Amy Lien and Enzo Camacho, Orphaned (AMY-14-SC-081), 2018, ink on rice paper, wood, LEDs, clip-mounted light, 65 x 47 1/4 x 19 1/4". From the three-part suite Orphans, 2018.

“It’s hard to get kids to cooperate . . . ,” a woman laments in Enzo Camacho and Amy Lien’s short video Mother Holding Taobao Child (all works 2018). “My kid is only two and a half years old.” In a photography studio located on the outskirts of the Chinese city of Yiwu, she speaks between the sounds of shutter releases and camera flashes, as her child is photographed modeling for an e-commerce website. This eastern metropolis in Zheijiang Province is home to a vast emporium of more than seventy-five thousand shops and stalls selling cheaply produced goods, most of which can be had for about a dollar. Toys such as inflatable dolphins, sand buckets, and children’s security blankets are just some of the stock that line rows of shelves for local consumption or for export to more distant destinations, such as the Chinese-owned knickknack outlets that populate the neighborhood where 47 Canal has set up shop.

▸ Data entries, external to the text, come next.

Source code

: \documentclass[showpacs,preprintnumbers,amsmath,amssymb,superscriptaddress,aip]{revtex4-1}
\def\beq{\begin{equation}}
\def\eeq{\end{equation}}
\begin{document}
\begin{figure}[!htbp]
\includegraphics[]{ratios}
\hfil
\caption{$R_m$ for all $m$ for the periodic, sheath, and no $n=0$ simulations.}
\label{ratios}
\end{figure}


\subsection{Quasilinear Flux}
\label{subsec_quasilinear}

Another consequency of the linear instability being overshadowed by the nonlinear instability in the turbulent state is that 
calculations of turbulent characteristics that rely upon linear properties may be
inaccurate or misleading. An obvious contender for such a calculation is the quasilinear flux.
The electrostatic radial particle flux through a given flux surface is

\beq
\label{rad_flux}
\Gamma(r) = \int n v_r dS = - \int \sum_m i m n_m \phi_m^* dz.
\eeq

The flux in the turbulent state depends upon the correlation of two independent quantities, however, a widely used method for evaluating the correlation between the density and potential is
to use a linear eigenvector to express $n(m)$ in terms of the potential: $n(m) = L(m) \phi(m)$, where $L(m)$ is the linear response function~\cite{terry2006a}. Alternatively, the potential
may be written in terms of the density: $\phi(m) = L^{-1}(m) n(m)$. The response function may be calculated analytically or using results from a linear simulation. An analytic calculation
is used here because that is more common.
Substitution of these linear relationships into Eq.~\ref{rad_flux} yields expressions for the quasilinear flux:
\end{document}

These small commodities, along with a bath mat, rice noodles, ponchos, and candied winter melon, were all bundled in radiant plastic globules that rested on the top bunk of a “mother-child bed” at the entrance to the exhibition. Mother-Child Bed (Space is the mother) is primarily a flat-pack bunk-bed frame (complete with an endearingly scaled staircase) that was designed to shelter families in cramped living spaces during China’s one-child policy. Typically made of pinewood and often decorated with cutout shapes of stars and hearts, the product was thought up by a rural villager after he visited an IKEA store in Shanghai. The success of the beds, which he produced locally and sold on the Chinese e-commerce site Taobao, fundamentally reconfigured his small village’s industries and gained notoriety abroad shortly before the family-planning policy ended in 2015. The artists ordered the version on display from Taobao; the transformative success of this now-massive online retail platform also spurred the national growth of e-commerce entrepreneurship and dramatically reshaped trade municipalities such as Yiwu, which just a year ago became the hub of the first freight-train route connecting China to London.

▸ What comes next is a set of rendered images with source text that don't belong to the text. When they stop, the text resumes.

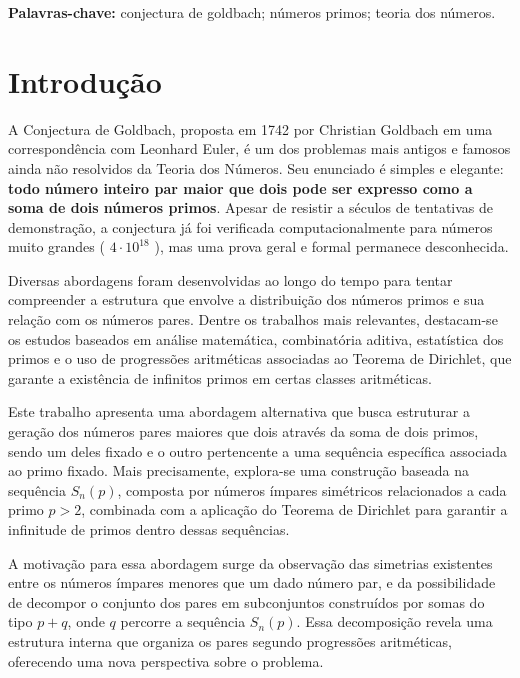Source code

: \documentclass[a4paper,11pt]{article}
\theoremstyle{definition}
\theoremstyle{remark}
\begin{document}
	\textbf{Palavras-chave:} conjectura de goldbach; números primos; teoria dos números.
	
	
	\begin{otherlanguage}{brazil}
	\section{Introdução}

	A Conjectura de Goldbach, proposta em 1742 por Christian Goldbach em uma correspondência com Leonhard Euler, é um dos problemas mais antigos e famosos ainda não resolvidos da Teoria dos Números. Seu enunciado é simples e elegante: \textbf{todo número inteiro par maior que dois pode ser expresso como a soma de dois números primos}. Apesar de resistir a séculos de tentativas de demonstração, a conjectura já foi verificada computacionalmente para números muito grandes ( \(4 \cdot 10^{18} \) )\cite{oliveira}, mas uma prova geral e formal permanece desconhecida.
	
	Diversas abordagens foram desenvolvidas ao longo do tempo para tentar compreender a estrutura que envolve a distribuição dos números primos e sua relação com os números pares. Dentre os trabalhos mais relevantes, destacam-se os estudos baseados em análise matemática, combinatória aditiva, estatística dos primos e o uso de progressões aritméticas associadas ao Teorema de Dirichlet, que garante a existência de infinitos primos em certas classes aritméticas.
	
	Este trabalho apresenta uma abordagem alternativa que busca estruturar a geração dos números pares maiores que dois através da soma de dois primos, sendo um deles fixado e o outro pertencente a uma sequência específica associada ao primo fixado. Mais precisamente, explora-se uma construção baseada na sequência \(S_n(p)\), composta por números ímpares simétricos relacionados a cada primo \(p > 2\), combinada com a aplicação do Teorema de Dirichlet para garantir a infinitude de primos dentro dessas sequências.
	
	A motivação para essa abordagem surge da observação das simetrias existentes entre os números ímpares menores que um dado número par, e da possibilidade de decompor o conjunto dos pares em subconjuntos construídos por somas do tipo \(p + q\), onde \(q\) percorre a sequência \(S_n(p)\). Essa decomposição revela uma estrutura interna que organiza os pares segundo progressões aritméticas, oferecendo uma nova perspectiva sobre o problema.
	

\end{otherlanguage}
\end{document}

Three variants of these bunk-bed frames were situated on the other side of thin partitions dividing the gallery’s central space. Each was similarly constructed from pine but consisted solely of an isolated staircase. Called Orphans, these tender structures were illuminated from within by small LED lamps, and rice-paper paintings hung vertically between the steps’ horizontal planes and the structures’ outer edges. Most of the paintings, which derive from Chinese ink wash technique, possessed sectional composites that show a toddler posed listlessly with a Disney Cars backpack. Along the back of Orphaned (AMY-14-SC-034) a painted rendition of a ladder bore the slogan we’re GOING TO PUT OUR HEARTS AND SOUL N THIS. This ladder resembled an earlier, sculptural body of work by the artist Amy Yao, who is also represented by 47 Canal and whose practice and material approach, one could argue, assume generational influence over the younger Camacho and Lien. In comparison to the full bed frame across the gallery, this suite of works is orphaned, like its name. But as isolated vertical structures, the stairs also foreground a symbol associated with prosperity and social achievement.

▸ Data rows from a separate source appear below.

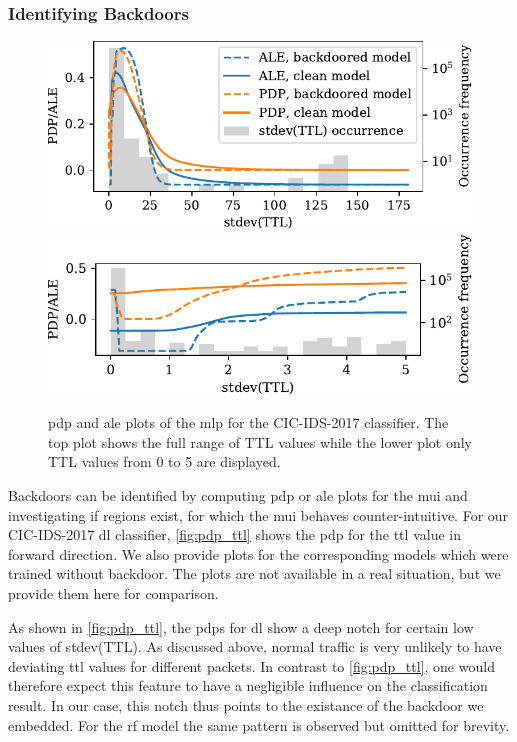 \documentclass[10pt,sigconf,letterpaper,dvipsnames]{acmart}
\begin{document}
\subsubsection{Identifying Backdoors}
\begin{figure}[h]
\includegraphics[width=\columnwidth]{figures/pdpale2017nn.pdf}
\includegraphics[width=\columnwidth]{figures/pdpale2017nn_zoom.pdf}
\caption{\gls{pdp} and \gls{ale} plots of the \gls{mlp} for the CIC-IDS-2017 classifier. The top plot shows the full range of TTL values while the lower plot only TTL values from 0 to 5 are displayed.}
\label{fig:pdp_ttl}
\end{figure}
Backdoors can be identified by computing \gls{pdp} or \gls{ale} plots for the \gls{mui} and investigating if regions exist, for which the \gls{mui} behaves counter-intuitive. For our CIC-IDS-2017 \gls{dl} classifier, \autoref{fig:pdp_ttl} shows the \gls{pdp} for the \gls{ttl} value in forward direction. We also provide plots for the corresponding models which were trained without backdoor. The plots are not available in a real situation, but we provide them here for comparison.

As shown in \autoref{fig:pdp_ttl}, the \glspl{pdp} for \gls{dl} show a deep notch for certain low values of stdev(TTL). As discussed above, normal traffic is very unlikely to have deviating \gls{ttl} values for different packets. In contrast to \autoref{fig:pdp_ttl}, one would therefore expect this feature to have a negligible influence on the classification result. In our case, this notch thus points to the existance of the backdoor we embedded. For the \gls{rf} model the same pattern is observed but omitted for brevity. 
\end{document}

The toddler, with his Cars backpack, appeared first in the duo’s short video, as he is one of the models at the photography studio. Unlike the serene sculptural compositions bestrewn throughout the gallery, this seven-and-a-half-minute film doused the space with the sounds of exasperated children, as their hapless parents beg for their compliance. At times, the camera cuts to one of the nearby commercial emporiums, fully stocked with toys and small goods in a dizzying range of lurid colors. The lens darts from one shiny object to another, as if shot through the eyes of a bumbling child immersed in the measureless offerings of consumer capitalism. Back in the photography studio, the children pose with these goods in hand, but the circumstances designate the articles not for play. Such is the intrigue of the footage: Bathed in the harsh studio light, these commodities appear disengaged from both their exchange value and their practical use. It’s a fleeting interval, one as brief as a hampered child’s temporary acquiescence.